**RAW DATA**:
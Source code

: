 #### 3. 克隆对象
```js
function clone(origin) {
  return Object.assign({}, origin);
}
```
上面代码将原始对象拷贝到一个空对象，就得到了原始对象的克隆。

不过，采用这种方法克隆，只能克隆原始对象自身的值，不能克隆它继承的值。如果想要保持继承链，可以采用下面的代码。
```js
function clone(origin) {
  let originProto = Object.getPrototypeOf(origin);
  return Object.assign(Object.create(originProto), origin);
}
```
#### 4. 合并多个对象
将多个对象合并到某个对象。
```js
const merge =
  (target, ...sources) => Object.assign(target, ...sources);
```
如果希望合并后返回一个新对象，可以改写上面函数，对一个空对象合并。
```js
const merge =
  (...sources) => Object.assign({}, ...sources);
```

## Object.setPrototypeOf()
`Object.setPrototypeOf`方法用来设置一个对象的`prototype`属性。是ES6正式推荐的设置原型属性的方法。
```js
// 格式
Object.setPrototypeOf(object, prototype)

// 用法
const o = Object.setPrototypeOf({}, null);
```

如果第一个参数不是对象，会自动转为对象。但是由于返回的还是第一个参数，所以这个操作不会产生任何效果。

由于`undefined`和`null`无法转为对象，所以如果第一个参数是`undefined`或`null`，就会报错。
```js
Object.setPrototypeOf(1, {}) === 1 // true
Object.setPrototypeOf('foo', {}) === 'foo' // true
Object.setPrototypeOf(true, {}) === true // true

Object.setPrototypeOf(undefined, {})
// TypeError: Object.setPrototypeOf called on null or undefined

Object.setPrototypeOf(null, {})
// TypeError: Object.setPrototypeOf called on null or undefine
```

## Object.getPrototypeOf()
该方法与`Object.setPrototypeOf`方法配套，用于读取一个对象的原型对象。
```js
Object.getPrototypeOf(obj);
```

**EXERCISE PROMPT**: Each line from the top of the records through the one with "## Object.setPrototypeOf()" should be returned exactly. Leave out everything else.

**EXERCISE RESPONSE**:
Source code

: #### 3. 克隆对象
```js
function clone(origin) {
  return Object.assign({}, origin);
}
```
上面代码将原始对象拷贝到一个空对象，就得到了原始对象的克隆。

不过，采用这种方法克隆，只能克隆原始对象自身的值，不能克隆它继承的值。如果想要保持继承链，可以采用下面的代码。
```js
function clone(origin) {
  let originProto = Object.getPrototypeOf(origin);
  return Object.assign(Object.create(originProto), origin);
}
```
#### 4. 合并多个对象
将多个对象合并到某个对象。
```js
const merge =
  (target, ...sources) => Object.assign(target, ...sources);
```
如果希望合并后返回一个新对象，可以改写上面函数，对一个空对象合并。
```js
const merge =
  (...sources) => Object.assign({}, ...sources);
```

## Object.setPrototypeOf()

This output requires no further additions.